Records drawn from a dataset

———

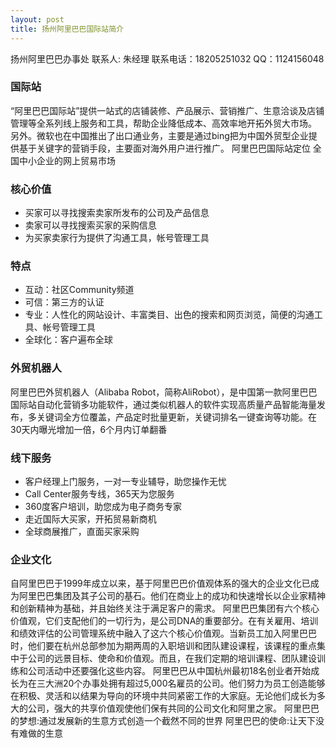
 ```yaml
---
layout: post
title: 扬州阿里巴巴国际站简介
---
```


扬州阿里巴巴办事处 联系人: 朱经理 联系电话：18205251032 QQ：1124156048 

### 国际站

“阿里巴巴国际站”提供一站式的店铺装修、产品展示、营销推广、生意洽谈及店铺管理等全系列线上服务和工具，帮助企业降低成本、高效率地开拓外贸大市场。
另外。微软也在中国推出了出口通业务，主要是通过bing把为中国外贸型企业提供基于关键字的营销手段，主要面对海外用户进行推广。
阿里巴巴国际站定位
全国中小企业的网上贸易市场

### 核心价值

* 买家可以寻找搜索卖家所发布的公司及产品信息
* 卖家可以寻找搜索买家的采购信息
* 为买家卖家行为提供了沟通工具，帐号管理工具

### 特点

* 互动：社区Community频道
* 可信：第三方的认证
* 专业：人性化的网站设计、丰富类目、出色的搜索和网页浏览，简便的沟通工具、帐号管理工具
* 全球化：客户遍布全球

### 外贸机器人

阿里巴巴外贸机器人（Alibaba Robot，简称AliRobot），是中国第一款阿里巴巴国际站自动化营销多功能软件，通过类似机器人的软件实现高质量产品智能海量发布，多关键词全方位覆盖，产品定时批量更新，关键词排名一键查询等功能。在30天内曝光增加一倍，6个月内订单翻番

### 线下服务

* 客户经理上门服务，一对一专业辅导，助您操作无忧
* Call Center服务专线，365天为您服务
* 360度客户培训，助您成为电子商务专家
* 走近国际大买家，开拓贸易新商机
* 全球商展推广，直面买家采购

### 企业文化

自阿里巴巴于1999年成立以来，基于阿里巴巴价值观体系的强大的企业文化已成为阿里巴巴集团及其子公司的基石。他们在商业上的成功和快速增长以企业家精神和创新精神为基础，并且始终关注于满足客户的需求。
阿里巴巴集团有六个核心价值观，它们支配他们的一切行为，是公司DNA的重要部分。在有关雇用、培训和绩效评估的公司管理系统中融入了这六个核心价值观。当新员工加入阿里巴巴时，他们要在杭州总部参加为期两周的入职培训和团队建设课程，该课程的重点集中于公司的远景目标、使命和价值观。而且，在我们定期的培训课程、团队建设训练和公司活动中还要强化这些内容。
阿里巴巴从中国杭州最初18名创业者开始成长为在三大洲20个办事处拥有超过5,000名雇员的公司。他们努力为员工创造能够在积极、灵活和以结果为导向的环境中共同紧密工作的大家庭。无论他们成长为多大的公司，强大的共享价值观使他们保有共同的公司文化和阿里之家。
阿里巴巴的梦想:通过发展新的生意方式创造一个截然不同的世界
阿里巴巴的使命:让天下没有难做的生意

———

Look through the entries, and return every line that the word "帐号管理工具" appears in.

* Finished task:
* 为买家卖家行为提供了沟通工具，帐号管理工具
* 专业：人性化的网站设计、丰富类目、出色的搜索和网页浏览，简便的沟通工具、帐号管理工具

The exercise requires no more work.